Manfred Dobin had access to a number of postal and related archives in Russia. He was one of the first to write a standard work on the postmarks of the Russian Empire.

- Dobin, Manfred, Postmarks of Russian Empire (pre-adhesive period), Standard-Collection, Saint Petersburg (1993)
- Dobin, M.A. & L.G. Ratner, From the History of the Saint-Petersburg Post, 1703–1914, Standard-Collection, Saint Petersburg (2004).
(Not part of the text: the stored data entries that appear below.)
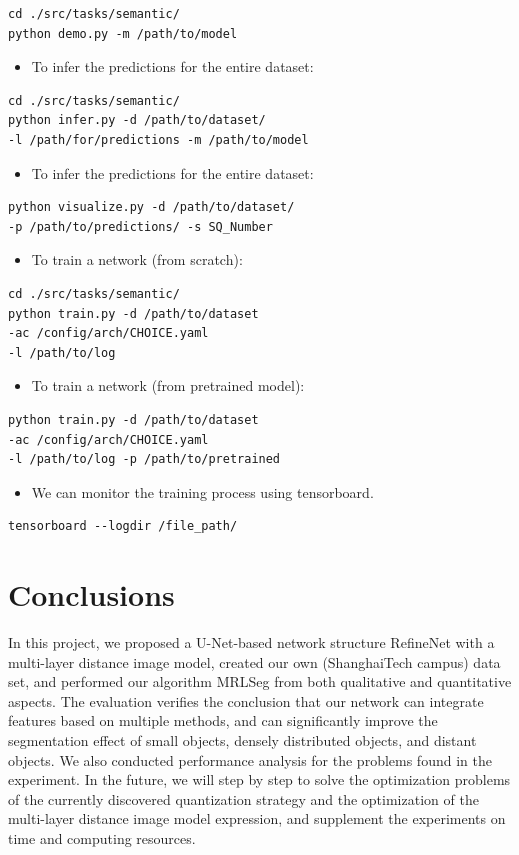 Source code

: \documentclass[final]{cvpr}
\begin{document}
\begin{lstlisting}
cd ./src/tasks/semantic/
python demo.py -m /path/to/model
\end{lstlisting}
\begin{itemize}
    \item To infer the predictions for the entire dataset:
\end{itemize}
\begin{lstlisting}
cd ./src/tasks/semantic/
python infer.py -d /path/to/dataset/ 
-l /path/for/predictions -m /path/to/model
\end{lstlisting}
\begin{itemize}
    \item To infer the predictions for the entire dataset:
\end{itemize}
\begin{lstlisting}
python visualize.py -d /path/to/dataset/ 
-p /path/to/predictions/ -s SQ_Number
\end{lstlisting}
\begin{itemize}
    \item To train a network (from scratch):
\end{itemize}
\begin{lstlisting}
cd ./src/tasks/semantic/
python train.py -d /path/to/dataset 
-ac /config/arch/CHOICE.yaml 
-l /path/to/log
\end{lstlisting}
\begin{itemize}
    \item To train a network (from pretrained model):
\end{itemize}
\begin{lstlisting}
python train.py -d /path/to/dataset 
-ac /config/arch/CHOICE.yaml 
-l /path/to/log -p /path/to/pretrained
\end{lstlisting}
\begin{itemize}
    \item We can monitor the training process using tensorboard.
\end{itemize}
\begin{lstlisting}
tensorboard --logdir /file_path/
\end{lstlisting}


\section{Conclusions}
In this project, we proposed a U-Net-based network structure RefineNet with a multi-layer distance image model, created our own (ShanghaiTech campus) data set, and performed our algorithm MRLSeg from both qualitative and quantitative aspects.  The evaluation verifies the conclusion that our network can integrate features based on multiple methods, and can significantly improve the segmentation effect of small objects, densely distributed objects, and distant objects.  We also conducted performance analysis for the problems found in the experiment.  In the future, we will step by step to solve the optimization problems of the currently discovered quantization strategy and the optimization of the multi-layer distance image model expression, and supplement the experiments on time and computing resources.
\end{document}
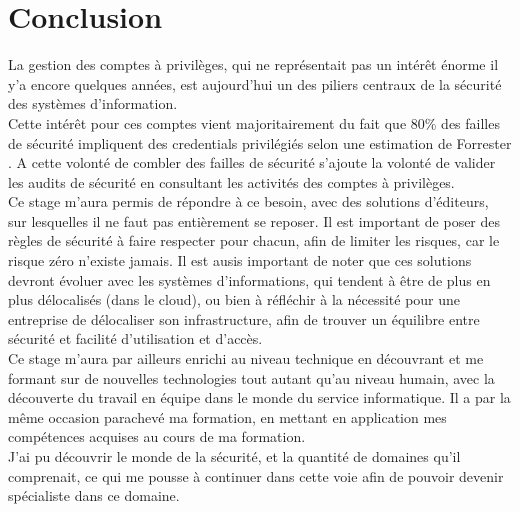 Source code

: \section*{Conclusion}


La gestion des comptes à privilèges, qui ne représentait pas un intérêt énorme il y'a encore quelques années, est aujourd'hui un des piliers centraux de la sécurité des systèmes d'information.\\
Cette intérêt pour ces comptes vient majoritairement du fait que 80\% des failles de sécurité impliquent des \glspl{credential} privilégiés selon une estimation de Forrester \cite{acs}. A cette volonté de combler des failles de sécurité s'ajoute la volonté de valider les audits de sécurité en consultant les activités des comptes à privilèges.\\
Ce stage m'aura permis de répondre à ce besoin, avec des solutions d'éditeurs, sur lesquelles il ne faut pas entièrement se reposer. Il est important de poser des règles de sécurité à faire respecter pour chacun, afin de limiter les risques, car le risque zéro n'existe jamais. Il est ausis important de noter que ces solutions devront évoluer avec les systèmes d'informations, qui tendent à être de plus en plus délocalisés (dans le cloud), ou bien à réfléchir à la nécessité pour une entreprise de délocaliser son infrastructure, afin de trouver un équilibre entre sécurité et facilité d'utilisation et d'accès.\\
Ce stage m'aura par ailleurs enrichi au niveau technique en découvrant et me formant sur de nouvelles technologies tout autant qu'au niveau humain, avec la découverte du travail en équipe dans le monde du service informatique. Il a par la même occasion parachevé ma formation, en mettant en application mes compétences acquises au cours de ma formation.\\
J'ai pu découvrir le monde de la sécurité, et la quantité de domaines qu'il comprenait, ce qui me pousse à continuer dans cette voie afin de pouvoir devenir spécialiste dans ce domaine.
===Articles in philatelic journals===
The postal history of the Russian Empire is the main focus of the work of Dobin. Relating to this subject he has authored articles in Filateliya SSSR (Philately of the USSR), a monthly bulletin published in Moscow since 1966. "Filateliya SSSR" was an organ of the Ministry of Communications of the USSR and the All-Union Society of Philatelists (Всесоюзное общество филателистов). Some of his articles were translated and published in Rossica.

==Honors and awards==
Dobin was awarded a major FIP exhibition award: Russia (Grand Prix). During the Soviet period, the collection of M. A. Dobin "From the history of the postmark of Russia" won gold medals at the international exhibitions "Sotsfilex-83" in Moscow and "Sotsfileks-84" in Wrocław. At POLSKA 93, Large Gold was awarded for his exhibition 'Postal history of Russia'.